_Instructions for the task_
From the data below, copy each line that includes the word "specification".

_Records for this task_
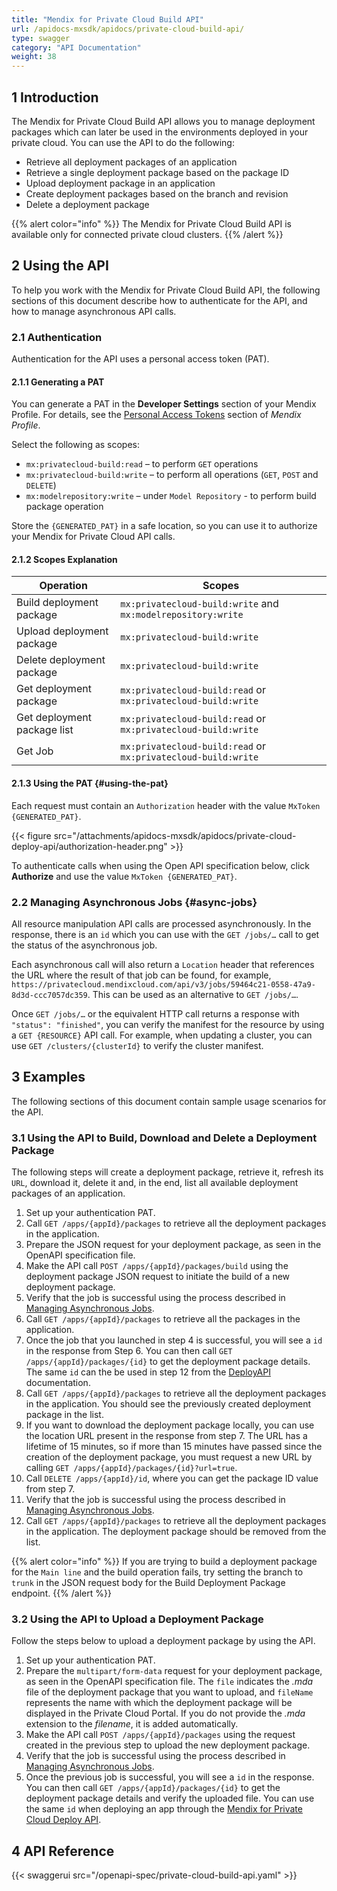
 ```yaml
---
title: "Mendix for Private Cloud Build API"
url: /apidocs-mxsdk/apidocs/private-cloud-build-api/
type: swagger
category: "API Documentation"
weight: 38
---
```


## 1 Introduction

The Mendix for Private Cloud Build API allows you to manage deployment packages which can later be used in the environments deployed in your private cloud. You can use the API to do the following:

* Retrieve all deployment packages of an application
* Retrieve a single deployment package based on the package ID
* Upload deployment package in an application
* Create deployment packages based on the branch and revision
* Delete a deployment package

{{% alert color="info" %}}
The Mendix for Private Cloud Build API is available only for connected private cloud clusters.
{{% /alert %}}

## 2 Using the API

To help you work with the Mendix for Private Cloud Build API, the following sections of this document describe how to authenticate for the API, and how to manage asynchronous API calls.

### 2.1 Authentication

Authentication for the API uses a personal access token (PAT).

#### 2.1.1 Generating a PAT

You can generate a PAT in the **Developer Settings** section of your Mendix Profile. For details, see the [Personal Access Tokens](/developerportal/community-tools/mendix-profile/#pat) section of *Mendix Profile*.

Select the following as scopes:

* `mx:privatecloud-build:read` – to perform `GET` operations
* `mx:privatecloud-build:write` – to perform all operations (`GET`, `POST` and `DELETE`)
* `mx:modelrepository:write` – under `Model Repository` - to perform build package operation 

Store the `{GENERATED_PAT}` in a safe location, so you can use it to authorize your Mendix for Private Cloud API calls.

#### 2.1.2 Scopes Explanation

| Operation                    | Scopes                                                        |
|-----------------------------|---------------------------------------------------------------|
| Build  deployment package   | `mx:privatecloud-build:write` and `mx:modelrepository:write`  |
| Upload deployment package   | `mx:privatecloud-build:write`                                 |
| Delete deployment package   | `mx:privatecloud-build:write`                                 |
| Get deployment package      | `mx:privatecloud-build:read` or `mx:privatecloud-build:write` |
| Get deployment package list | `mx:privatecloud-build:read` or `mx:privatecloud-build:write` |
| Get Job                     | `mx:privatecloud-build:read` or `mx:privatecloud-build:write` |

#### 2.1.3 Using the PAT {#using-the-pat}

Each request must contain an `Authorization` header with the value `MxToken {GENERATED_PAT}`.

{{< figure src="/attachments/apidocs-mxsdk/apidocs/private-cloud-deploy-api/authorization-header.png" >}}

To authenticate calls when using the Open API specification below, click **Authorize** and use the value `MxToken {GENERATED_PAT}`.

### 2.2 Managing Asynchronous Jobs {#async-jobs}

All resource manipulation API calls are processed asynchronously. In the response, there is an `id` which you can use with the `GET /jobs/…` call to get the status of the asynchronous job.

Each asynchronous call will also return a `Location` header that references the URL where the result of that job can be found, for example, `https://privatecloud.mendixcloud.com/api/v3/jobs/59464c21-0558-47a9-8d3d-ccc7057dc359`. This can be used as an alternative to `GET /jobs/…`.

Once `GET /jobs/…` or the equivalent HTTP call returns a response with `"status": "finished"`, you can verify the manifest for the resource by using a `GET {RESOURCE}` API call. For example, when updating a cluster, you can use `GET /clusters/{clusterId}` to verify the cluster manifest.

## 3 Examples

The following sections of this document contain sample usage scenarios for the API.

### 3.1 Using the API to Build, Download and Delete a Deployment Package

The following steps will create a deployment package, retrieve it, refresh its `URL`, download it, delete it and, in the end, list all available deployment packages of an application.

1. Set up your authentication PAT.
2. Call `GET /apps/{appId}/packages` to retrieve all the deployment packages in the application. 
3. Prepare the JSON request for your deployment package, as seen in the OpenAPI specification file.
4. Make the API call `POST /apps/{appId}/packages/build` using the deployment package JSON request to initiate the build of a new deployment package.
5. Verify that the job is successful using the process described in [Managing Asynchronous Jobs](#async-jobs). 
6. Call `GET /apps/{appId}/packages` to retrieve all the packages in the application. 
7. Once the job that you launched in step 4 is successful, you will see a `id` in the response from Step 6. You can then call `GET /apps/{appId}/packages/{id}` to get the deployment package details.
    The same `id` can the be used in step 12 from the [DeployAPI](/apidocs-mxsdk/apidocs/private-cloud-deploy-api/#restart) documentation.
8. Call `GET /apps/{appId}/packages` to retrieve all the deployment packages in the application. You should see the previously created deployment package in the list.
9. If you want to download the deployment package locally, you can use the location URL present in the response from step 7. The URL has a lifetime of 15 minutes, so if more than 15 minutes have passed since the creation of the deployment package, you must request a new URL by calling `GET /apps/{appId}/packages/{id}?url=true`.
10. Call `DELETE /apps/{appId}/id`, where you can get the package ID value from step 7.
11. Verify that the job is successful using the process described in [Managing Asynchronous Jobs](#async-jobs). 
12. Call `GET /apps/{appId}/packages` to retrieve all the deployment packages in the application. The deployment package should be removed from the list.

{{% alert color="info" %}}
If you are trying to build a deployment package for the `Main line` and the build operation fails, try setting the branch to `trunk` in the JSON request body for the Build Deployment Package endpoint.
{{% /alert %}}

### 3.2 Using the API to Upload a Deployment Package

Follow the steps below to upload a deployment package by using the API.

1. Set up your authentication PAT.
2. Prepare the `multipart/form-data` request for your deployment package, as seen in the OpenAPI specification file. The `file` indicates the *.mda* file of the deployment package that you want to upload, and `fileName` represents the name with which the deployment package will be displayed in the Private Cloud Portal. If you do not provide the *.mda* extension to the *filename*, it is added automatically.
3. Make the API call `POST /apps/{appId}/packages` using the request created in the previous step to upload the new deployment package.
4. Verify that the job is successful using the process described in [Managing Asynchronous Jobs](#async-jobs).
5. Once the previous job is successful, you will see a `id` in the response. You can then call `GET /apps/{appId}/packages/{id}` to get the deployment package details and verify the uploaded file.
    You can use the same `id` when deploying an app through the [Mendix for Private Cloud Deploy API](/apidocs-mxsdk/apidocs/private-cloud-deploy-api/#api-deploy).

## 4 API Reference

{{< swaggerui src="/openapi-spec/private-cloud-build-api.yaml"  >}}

_Problem solution_
To authenticate calls when using the Open API specification below, click **Authorize** and use the value `MxToken {GENERATED_PAT}`.
3. Prepare the JSON request for your deployment package, as seen in the OpenAPI specification file.
2. Prepare the `multipart/form-data` request for your deployment package, as seen in the OpenAPI specification file. The `file` indicates the *.mda* file of the deployment package that you want to upload, and `fileName` represents the name with which the deployment package will be displayed in the Private Cloud Portal. If you do not provide the *.mda* extension to the *filename*, it is added automatically.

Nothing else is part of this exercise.